Non-natural amino acids containing peptide-capped gold nanoparticles for drug delivery application.

作者信息

Parween Shaheena, Ali Ashraf, Chauhan Virander S

机构信息

International Centre for Genetic Engineering and Biotechnology, New Delhi, India.

出版信息

ACS Appl Mater Interfaces. 2013 Jul 24;5(14):6484-93. doi: 10.1021/am4017973. Epub 2013 Jul 1.

DOI:10.1021/am4017973
PMID:23767970
Abstract

Peptide-based capping agents for gold nanoparticles (GNPs) are possible alternatives for capping and derivatizing GNPs, but suffer from a major disadvantage of sensitivity toward non specific proteases, which may limit their in vivo utility. Using non-natural analogs of natural α-amino acids offer an attractive alternate strategy to circumvent this potential bottleneck in realizing full potential of peptide based capping gents for GNPs for biological applications. Here, we have designed and developed pentapeptides containing non-natural amino acid (α,β-dehydrophenylalanine and α-aminoisobutyric acid) as capping agents for GNPs. All these peptides were able to efficiently cap GNPs and peptide induced aggregation was not observed. Peptide capped GNPs showed minimal cytotoxicity to mammalian cell lines (HeLa and L929) as well as mice spleenocytes. They encapsulated small drug like molecules and peptide capped GNPs entrapping drugs were more efficient in killing HeLa cells compared to the free drug.

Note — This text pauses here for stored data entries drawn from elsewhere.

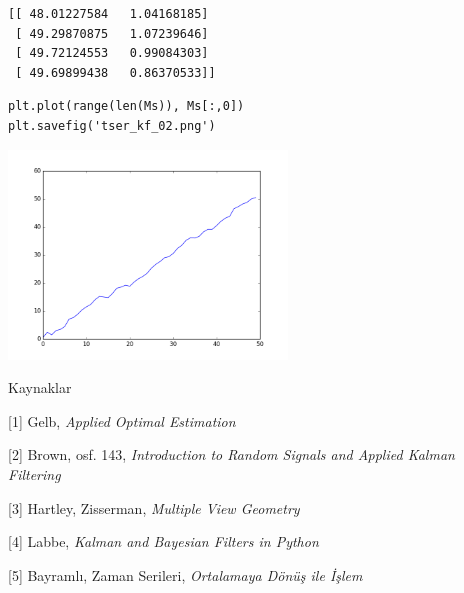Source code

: \documentclass[12pt,fleqn]{article}\usepackage{../../common}
\begin{document}
\begin{verbatim}
[[ 48.01227584   1.04168185]
 [ 49.29870875   1.07239646]
 [ 49.72124553   0.99084303]
 [ 49.69899438   0.86370533]]
\end{verbatim}

\begin{verbatim}
plt.plot(range(len(Ms)), Ms[:,0])
plt.savefig('tser_kf_02.png')
\end{verbatim}

\includegraphics[width=20em]{tser_kf_02.png}

Kaynaklar

[1] Gelb, {\em Applied Optimal Estimation}

[2] Brown, osf. 143, {\em Introduction to Random Signals and Applied Kalman Filtering}

[3] Hartley, Zisserman, {\em Multiple View Geometry} 

[4] Labbe, {\em Kalman and Bayesian Filters in Python}

[5] Bayramlı, Zaman Serileri, {\em Ortalamaya Dönüş ile İşlem}
\end{document}
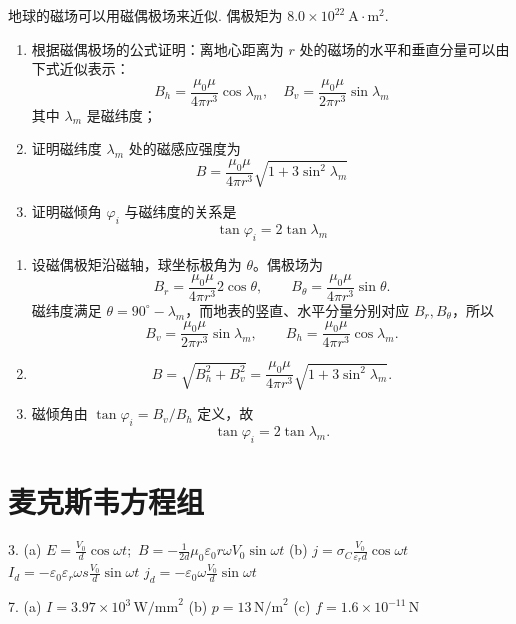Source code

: \begin{exercise}\label{ex:19.11}
地球的磁场可以用磁偶极场来近似. 偶极矩为 $8.0 \times 10^{22} \ \mathrm{A \cdot m^2}$. 
\begin{enumerate}
  \item[(a)] 根据磁偶极场的公式证明：离地心距离为 $r$ 处的磁场的水平和垂直分量可以由下式近似表示：
  $$ B_h = \frac{\mu_0 \mu}{4\pi r^3} \cos\lambda_m, \quad B_v = \frac{\mu_0 \mu}{2\pi r^3} \sin\lambda_m $$
  其中 $\lambda_m$ 是磁纬度；
  \item[(b)] 证明磁纬度 $\lambda_m$ 处的磁感应强度为
  $$ B = \frac{\mu_0 \mu}{4\pi r^3} \sqrt{1 + 3\sin^2\lambda_m} $$
  \item[(c)] 证明磁倾角 $\varphi_i$ 与磁纬度的关系是
  $$ \tan\varphi_i = 2\tan\lambda_m $$
\end{enumerate}
\end{exercise}
\begin{solution}
\begin{enumerate}
\item[(a)] 设磁偶极矩沿磁轴，球坐标极角为 $\theta$。偶极场为
\[
B_r=\frac{\mu_0\mu}{4\pi r^3}2\cos\theta,\qquad
B_\theta=\frac{\mu_0\mu}{4\pi r^3}\sin\theta.
\]
磁纬度满足 $\theta=90^\circ-\lambda_m$，而地表的竖直、水平分量分别对应 $B_r,B_\theta$，所以
\[
\boxed{B_v=\frac{\mu_0\mu}{2\pi r^3}\sin\lambda_m},\qquad
\boxed{B_h=\frac{\mu_0\mu}{4\pi r^3}\cos\lambda_m}.
\]
\item[(b)]
\[
B=\sqrt{B_h^2+B_v^2}
=\boxed{\frac{\mu_0\mu}{4\pi r^3}\sqrt{1+3\sin^2\lambda_m}}.
\]
\item[(c)] 磁倾角由 $\tan\varphi_i=B_v/B_h$ 定义，故
\[
\boxed{\tan\varphi_i=2\tan\lambda_m}.
\]
\end{enumerate}
\end{solution}



\chapter{麦克斯韦方程组}

\begin{oddanswers}
3. (a) $E = \frac{V_0}{d} \cos \omega t;$
$B = -\frac{1}{2d} \mu_0 \varepsilon_0 r \omega V_0 \sin \omega t$
(b) $j = \sigma_C \frac{V_0}{\varepsilon_r d} \cos \omega t$
$I_d = -\varepsilon_0 \varepsilon_r \omega s \frac{V_0}{d} \sin \omega t$
$j_d = -\varepsilon_0 \omega \frac{V_0}{d} \sin \omega t$

7. (a) $I = 3.97 \times 10^3\,\mathrm{W/mm}^2$
(b) $p = 13\,\mathrm{N/m}^2$
(c) $f = 1.6 \times 10^{-11}\,\mathrm{N}$
\end{oddanswers}

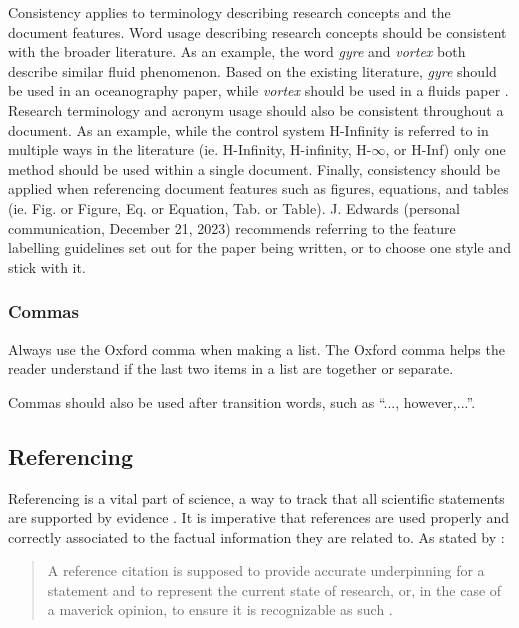 Consistency applies to terminology describing research concepts and the document features. 
Word usage describing research concepts should be consistent with the broader literature. 
As an example, the word \textit{gyre} and \textit{vortex} both describe similar fluid phenomenon. Based on the existing literature, \textit{gyre} should be used in an oceanography paper, while \textit{vortex} should be used in a fluids paper \cite{Vortecies}. 
Research terminology and acronym usage should also be consistent throughout a document. As an example, while the control system H-Infinity is referred to in multiple ways in the literature (ie. H-Infinity, H-infinity, H-$\infty$, or H-Inf) only one method should be used within a single document. 
Finally, consistency should be applied when referencing document features such as figures, equations, and tables (ie. Fig. or Figure, Eq. or Equation, Tab. or Table). 
J. Edwards (personal communication, December 21, 2023) recommends referring to the feature labelling guidelines set out for the paper being written, or to choose one style and stick with it. 

\subsubsection{Commas}

Always use the Oxford comma when making a list. The Oxford comma helps the reader understand if the last two items in a list are together or separate. 

Commas should also be used after transition words, such as ``..., however,...''. 


\subsection{Referencing}

Referencing is a vital part of science, a way to track that all scientific statements are supported by evidence \cite{referncingVirtues}. 
It is imperative that references are used properly and correctly associated to the factual information they are related to. 
As stated by \citeauthor{referncingVirtues} \cite{referncingVirtues}:
\begin{quotation}
	\noindent
	A reference citation is supposed to provide accurate underpinning for a statement and to represent the current state of research, or, in the case of a maverick opinion, to ensure it is recognizable as such \cite{referncingVirtues}.
\end{quotation} 

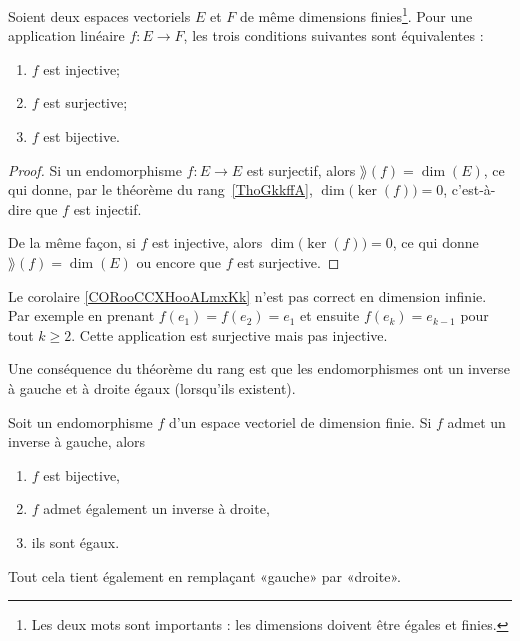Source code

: \begin{corollary}       \label{CORooCCXHooALmxKk}
    Soient deux espaces vectoriels \( E\) et \( F\) de même dimensions finies\footnote{Les deux mots sont importants : les dimensions doivent être égales et finies.}. Pour une application linéaire \( f\colon E\to F\), les trois conditions suivantes sont équivalentes :
    \begin{enumerate}
        \item
            \( f\) est injective;
        \item
            \( f\) est surjective;
        \item
            \( f\) est bijective.
    \end{enumerate}
\end{corollary}

\begin{proof}
    Si un endomorphisme \( f\colon E\to E\) est surjectif, alors \( \rang(f)=\dim(E)\), ce qui donne, par le théorème du rang~\ref{ThoGkkffA}, \( \dim\big( \ker(f) \big)=0\), c'est-à-dire que \( f\) est injectif.

    De la même façon, si \( f\) est injective, alors \( \dim\big( \ker(f) \big)=0\), ce qui donne \( \rang(f)=\dim(E)\) ou encore que \( f\) est surjective.
\end{proof}

\begin{example}
    Le corolaire \ref{CORooCCXHooALmxKk} n'est pas correct en dimension infinie. Par exemple en prenant \( f(e_1)=f(e_2)=e_1\) et ensuite \( f(e_k)=e_{k-1}\) pour tout \( k\geq 2\). Cette application est surjective mais pas injective.
\end{example}

Une conséquence du théorème du rang est que les endomorphismes ont un inverse à gauche et à droite égaux (lorsqu'ils existent).
\begin{corollary}
    Soit un endomorphisme \( f\) d'un espace vectoriel de dimension finie. Si \( f\) admet un inverse à gauche, alors
    \begin{enumerate}
        \item
            \( f\) est bijective,
        \item
            \( f\) admet également un inverse à droite,
        \item
            ils sont égaux.
    \end{enumerate}
    Tout cela tient également en remplaçant «gauche» par «droite».
\end{corollary}

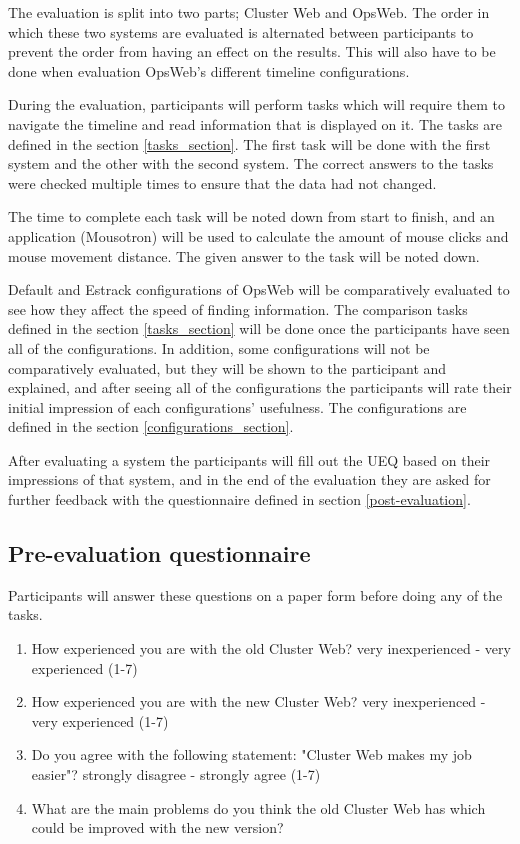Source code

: The evaluation is split into two parts; Cluster Web and OpsWeb. The order in which these two systems are evaluated is alternated between participants to prevent the order from having an effect on the results. This will also have to be done when evaluation OpsWeb's different timeline configurations.

During the evaluation, participants will perform tasks which will require them to navigate the timeline and read information that is displayed on it. The tasks are defined in the section \ref{tasks_section}. The first task will be done with the first system and the other with the second system. The correct answers to the tasks were checked multiple times to ensure that the data had not changed.

The time to complete each task will be noted down from start to finish, and an application (Mousotron) \cite{mousotron} will be used to calculate the amount of mouse clicks and mouse movement distance. The given answer to the task will be noted down.

Default and Estrack configurations of OpsWeb will be comparatively evaluated to see how they affect the speed of finding information. The comparison tasks defined in the section \ref{tasks_section} will be done once the participants have seen all of the configurations. In addition, some configurations will not be comparatively evaluated, but they will be shown to the participant and explained, and after seeing all of the configurations the participants will rate their initial impression of each configurations' usefulness. The configurations are defined in the section \ref{configurations_section}.

 After evaluating a system the participants will fill out the UEQ based on their impressions of that system, and in the end of the evaluation they are asked for further feedback with the questionnaire defined in section \ref{post-evaluation}.

\subsection{Pre-evaluation questionnaire} \label{pre-evaluation}
Participants will answer these questions on a paper form before doing any of the tasks.
\begin{enumerate}
\item How experienced you are with the old Cluster Web? very inexperienced - very experienced (1-7)
\item How experienced you are with the new Cluster Web? very inexperienced - very experienced (1-7)
\item Do you agree with the following statement: "Cluster Web makes my job easier"? strongly disagree - strongly agree (1-7)
\item What are the main problems do you think the old Cluster Web has which could be improved with the new version?
\end{enumerate}

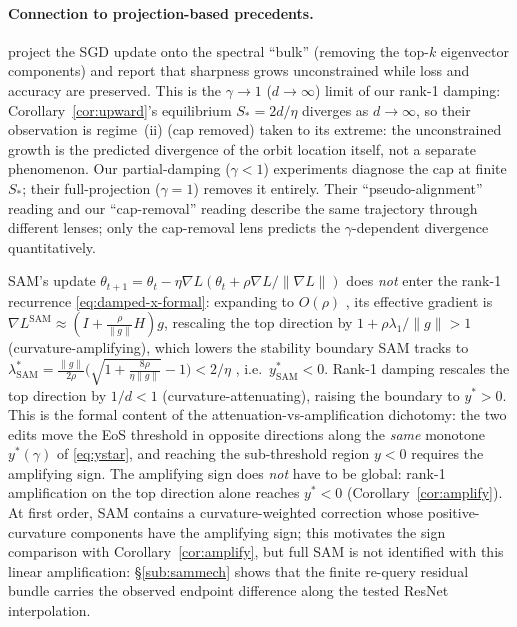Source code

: \paragraph{Connection to projection-based precedents.}
\citet{song2025bulk} project the SGD update onto the spectral ``bulk'' (removing
the top-$k$ eigenvector components) and report that sharpness grows unconstrained
while loss and accuracy are preserved. This is the $\gamma\!\to\!1$
($d\!\to\!\infty$) limit of our rank-1 damping: Corollary~\ref{cor:upward}'s
equilibrium $S_{*}=2d/\eta$ diverges as $d\!\to\!\infty$, so their observation
is regime~(ii) (cap removed) taken to its extreme: the unconstrained growth is
the predicted divergence of the orbit location itself, not a separate phenomenon.
Our partial-damping ($\gamma<1$) experiments diagnose the cap at finite
$S_{*}$; their full-projection ($\gamma=1$) removes it entirely. Their
``pseudo-alignment'' reading and our ``cap-removal'' reading describe the same
trajectory through different lenses; only the cap-removal lens predicts the
$\gamma$-dependent divergence quantitatively.

\begin{remark}
\label{cor:sam}
SAM's update $\theta_{t+1}=\theta_{t}-\eta\nabla L(\theta_{t}+\rho\nabla L/\|\nabla L\|)$
does \emph{not} enter the rank-1 recurrence \eqref{eq:damped-x-formal}: expanding
to $O(\rho)$ \citep{andriushchenko2022sam}, its effective gradient is
$\nabla L^{\mathrm{SAM}}\approx(I+\tfrac{\rho}{\|g\|}H)g$, rescaling the top
direction by $1+\rho\lambda_{1}/\|g\|>1$ (curvature-amplifying), which lowers the
stability boundary SAM tracks to
$\lambda^{*}_{\mathrm{SAM}}=\tfrac{\|g\|}{2\rho}\bigl(\sqrt{1+\tfrac{8\rho}{\eta\|g\|}}-1\bigr)<2/\eta$
\citep{long2024sam}, i.e.\ $y^{*}_{\mathrm{SAM}}<0$. Rank-1 damping rescales the
top direction by $1/d<1$ (curvature-attenuating), raising the boundary to
$y^{*}>0$. This is the formal content of the attenuation-vs-amplification
dichotomy: the two edits move the EoS threshold in opposite directions
along the \emph{same} monotone $y^{*}(\gamma)$ of \eqref{eq:ystar}, and
reaching the sub-threshold region $y<0$ requires the amplifying sign. The
amplifying sign does \emph{not} have to be global: rank-1 amplification on the
top direction alone reaches $y^{*}<0$ (Corollary~\ref{cor:amplify}). At
first order, SAM contains a curvature-weighted correction whose
positive-curvature components have the amplifying sign; this motivates the
sign comparison with Corollary~\ref{cor:amplify}, but full SAM is not
identified with this linear amplification: \S\ref{sub:sammech} shows
that the finite re-query residual bundle carries the observed
endpoint difference along the tested ResNet interpolation.
\end{remark}

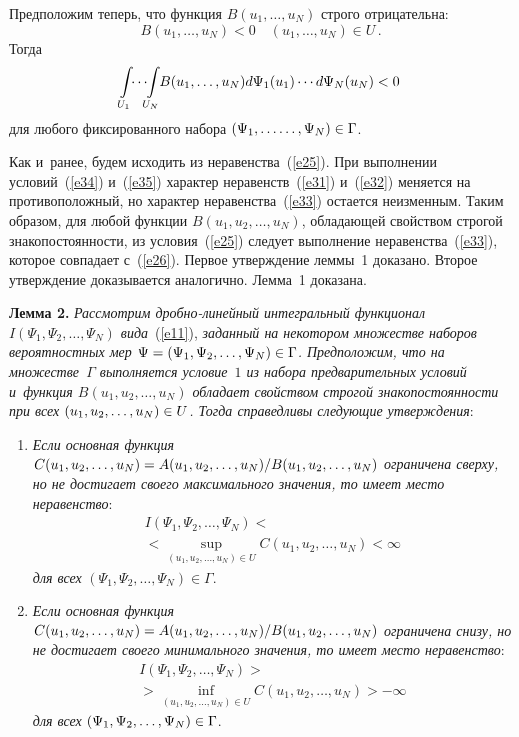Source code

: \begin{multicols}{2}
Предположим теперь, что функция $B(u_1,\ldots, u_N)$ строго отрицательна:
\begin{equation}
B(u_1,\ldots, u_N)<0 \quad \left(u_1, \ldots, u_N\right)\in U\,. 
\label{e34}
\end{equation}
Тогда
\begin{multline}
\hspace*{-6pt}\int\limits_{U_1}\!\!\cdots\!\! \int\limits_{U_N}\!\!B\!\left(u_1,\ldots, u_N\right)\!
 d\Psi_1(u_1) \cdots d\Psi_N(u_N)<0 \!\!\!
 \label{e35}
\end{multline}
для любого фиксированного набора $(\Psi_1, \ldots\linebreak \ldots, \Psi_N)\hm\in \Gamma$.

Как и~ранее, будем исходить из неравенства~(\ref{e25}). 
При выполнении условий~(\ref{e34}) и~(\ref{e35}) характер неравенств~(\ref{e31}) 
и~(\ref{e32}) меняется на противоположный, но характер неравенства~(\ref{e33}) 
остается неизменным. Таким образом, для любой функции 
$B(u_1, u_2,\ldots, u_N)$, обладающей свойством строгой знакопостоянности, 
из условия~(\ref{e25}) следует выполнение неравенства~(\ref{e33}), 
которое совпадает с~(\ref{e26}). Первое утверждение леммы~1 доказано. 
Второе утверждение доказывается аналогично. Лемма~1 доказана.

\smallskip

\noindent
\textbf{Лемма 2.} \textit{Рассмотрим дроб\-но-ли\-ней\-ный интегральный функционал 
$I(\Psi_1, \Psi_2,\ldots, \Psi_N)$ вида}~(\ref{e11}), 
\textit{заданный на некотором множестве наборов вероятностных мер 
$\Psi\hm=(\Psi_1, \Psi_2,\ldots, \Psi_N)\hm\in \Gamma$. Предпо\-ложим, что на 
множестве~$\Gamma$ выполняется условие~$1$ из набора предварительных условий 
и~функция $B(u_1, u_2,\ldots, u_N)$ обладает свойством строгой знакопостоянности 
при всех $(u_1, u_2,\ldots, u_N)\hm\in U$. Тогда справедливы следующие утверждения}:
\begin{enumerate}[1.]
\item \textit{Если основная функция $C(u_1, u_2,\ldots, u_N)\hm=
{A(u_1, u_2,\ldots, u_N)}/{B(u_1, u_2,\ldots, u_N)}$ ограничена сверху, 
но не достигает своего максимального 
значения, то имеет место неравенство}:
\begin{multline}
I\left(\Psi_1, \Psi_2,\ldots, \Psi_N\right)<{}\\
{}< \sup\limits_{(u_1, u_2,\ldots, u_N)\in U}
 C\left(u_1, u_2,\ldots, u_N\right)<\infty \label{e36}
\end{multline}
\textit{для всех} $(\Psi_1, \Psi_2,\ldots, \Psi_N)\in \Gamma$.
\item \textit{Если основная функция $C(u_1, u_2,\ldots, u_N)\hm=
{A(u_1, u_2,\ldots, u_N)}/{B(u_1, u_2,\ldots, u_N)}$ ограничена снизу, 
но не достигает своего минимального значения, то имеет место неравенство}:
\begin{multline*}
I\left(\Psi_1, \Psi_2,\ldots, \Psi_N\right)>{}\\
{}> \inf\limits_{(u_1, u_2,\ldots, u_N)\in U} 
C\left(u_1, u_2,\ldots, u_N\right)>-\infty 
\end{multline*}
\textit{для всех} $(\Psi_1, \Psi_2,\ldots, \Psi_N)\hm\in \Gamma$.
\end{enumerate}


\end{multicols}
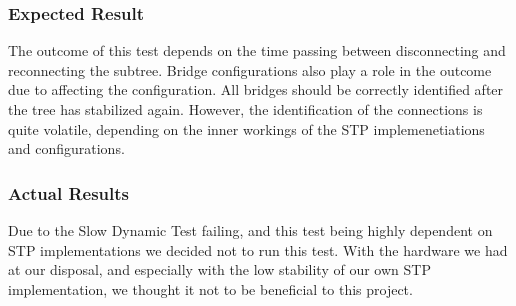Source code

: \subsubsection*{Expected Result}
The outcome of this test depends on the time passing between disconnecting and reconnecting the subtree.
Bridge configurations also play a role in the outcome due to affecting the configuration.
All bridges should be correctly identified after the tree has stabilized again.
However, the identification of the connections is quite volatile, depending on the inner workings of the STP implemenetiations and configurations.

\subsubsection*{Actual Results}
Due to the Slow Dynamic Test failing, and this test being highly dependent on STP implementations we decided not to run this test.
With the hardware we had at our disposal, and especially with the low stability of our own STP implementation, we thought it not to be beneficial to this project.
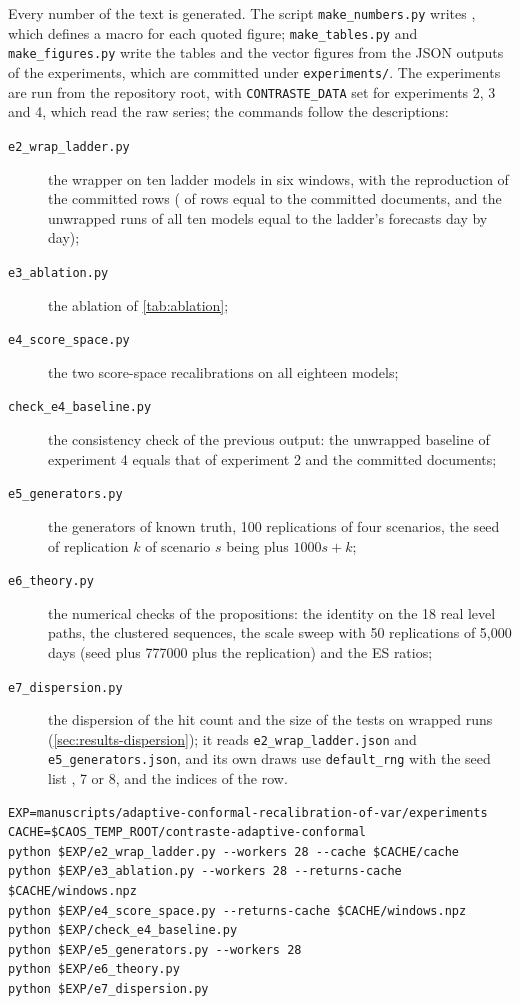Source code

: Every number of the text is generated. The script \texttt{make\_numbers.py} writes , which defines a macro for each quoted figure; \texttt{make\_tables.py} and \texttt{make\_figures.py} write the tables and the vector figures from the JSON outputs of the experiments, which are committed under \texttt{experiments/}. The experiments are run from the repository root, with \texttt{CONTRASTE\_DATA} set for experiments 2, 3 and 4, which read the raw series; the commands follow the descriptions:
\begin{description}
\item[\texttt{e2\_wrap\_ladder.py}] the wrapper on ten ladder models in six windows, with the reproduction of the committed rows (\reproEqual{} of \reproChecked{} rows equal to the committed documents, and the unwrapped runs of all ten models equal to the ladder's forecasts day by day);
\item[\texttt{e3\_ablation.py}] the ablation of \cref{tab:ablation};
\item[\texttt{e4\_score\_space.py}] the two score-space recalibrations on all eighteen models;
\item[\texttt{check\_e4\_baseline.py}] the consistency check of the previous output: the unwrapped baseline of experiment 4 equals that of experiment 2 and the committed documents;
\item[\texttt{e5\_generators.py}] the generators of known truth, 100 replications of four scenarios, the seed of replication $k$ of scenario $s$ being \seedBase{} plus $1000s + k$;
\item[\texttt{e6\_theory.py}] the numerical checks of the propositions: the identity on the 18 real level paths, the clustered sequences, the scale sweep with 50 replications of 5,000 days (seed \seedBase{} plus 777000 plus the replication) and the ES ratios;
\item[\texttt{e7\_dispersion.py}] the dispersion of the hit count and the size of the tests on wrapped runs (\cref{sec:results-dispersion}); it reads \texttt{e2\_wrap\_ladder.json} and \texttt{e5\_generators.json}, and its own draws use \texttt{default\_rng} with the seed list \seedBase{}, 7 or 8, and the indices of the row.
\end{description}
\begingroup\footnotesize
\begin{minipage}{\linewidth}
\begin{verbatim}
EXP=manuscripts/adaptive-conformal-recalibration-of-var/experiments
CACHE=$CAOS_TEMP_ROOT/contraste-adaptive-conformal
python $EXP/e2_wrap_ladder.py --workers 28 --cache $CACHE/cache
python $EXP/e3_ablation.py --workers 28 --returns-cache $CACHE/windows.npz
python $EXP/e4_score_space.py --returns-cache $CACHE/windows.npz
python $EXP/check_e4_baseline.py
python $EXP/e5_generators.py --workers 28
python $EXP/e6_theory.py
python $EXP/e7_dispersion.py
\end{verbatim}
\end{minipage}\par\medskip
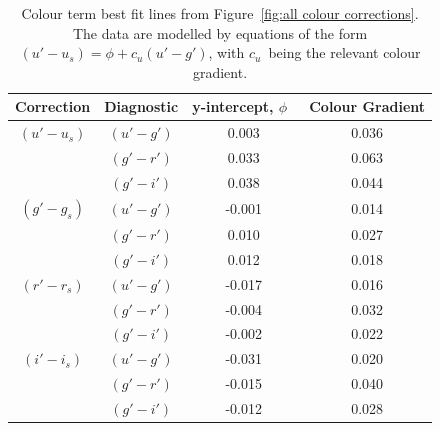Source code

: \begin{table}
    \centering
    \caption{Colour term best fit lines from Figure~\ref{fig:all colour corrections}. The data are modelled by equations of the form $(u'-u_s) = \phi + c_u(u'-g')$, with $c_u$\ being the relevant colour gradient.}
    \label{table:all colour corrections}
    \begin{tabular}{cccc}
        Correction & Diagnostic &   y-intercept, $\phi$\   & Colour Gradient \\
        \hline
        \hline
          $(u'-u_s)$ &  $(u'-g')$   & 0.003 & 0.036 \\
                    &  $(g'-r')$   & 0.033 & 0.063 \\
                    &  $(g'-i')$   & 0.038 & 0.044 \\
        \hline
          $(g'-g_s)$ &  $(u'-g')$   & -0.001 & 0.014 \\
                    &  $(g'-r')$   & 0.010  & 0.027 \\
                    &  $(g'-i')$   & 0.012  & 0.018 \\
        \hline
          $(r'-r_s)$ &  $(u'-g')$   & -0.017 & 0.016 \\
                    &  $(g'-r')$   & -0.004 & 0.032 \\
                    &  $(g'-i')$   & -0.002 & 0.022 \\
        \hline
          $(i'-i_s)$ &  $(u'-g')$   & -0.031 & 0.020 \\
                    &  $(g'-r')$   & -0.015 & 0.040 \\
                    &  $(g'-i')$   & -0.012 & 0.028 \\
        \hline
        \hline
    \end{tabular}
\end{table}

Therefore, these non-natural amino acid containing peptide-capped GNPs may be further developed as alternate drug delivery vehicles.

摘要

用于金纳米颗粒(GNPs)的基于肽的封端剂是封端和衍生化GNPs的可能替代方案,但存在对非特异性蛋白酶敏感的主要缺点,这可能会限制它们在体内的应用。使用天然α-氨基酸的非天然类似物提供了一种有吸引力的替代策略,以规避在实现基于肽的GNPs封端剂在生物应用中的全部潜力时的这一潜在瓶颈。在此,我们设计并开发了含有非天然氨基酸(α,β-脱氢苯丙氨酸和α-氨基异丁酸)的五肽作为GNPs的封端剂。所有这些肽都能够有效地封端GNPs,并且未观察到肽诱导的聚集。肽封端的GNPs对哺乳动物细胞系(HeLa和L929)以及小鼠脾细胞显示出最小的细胞毒性。它们包封了类似小分子药物,并且与游离药物相比,包封药物的肽封端GNPs在杀死HeLa细胞方面更有效。因此,这些含非天然氨基酸的肽封端GNPs可能会进一步开发成为替代药物递送载体。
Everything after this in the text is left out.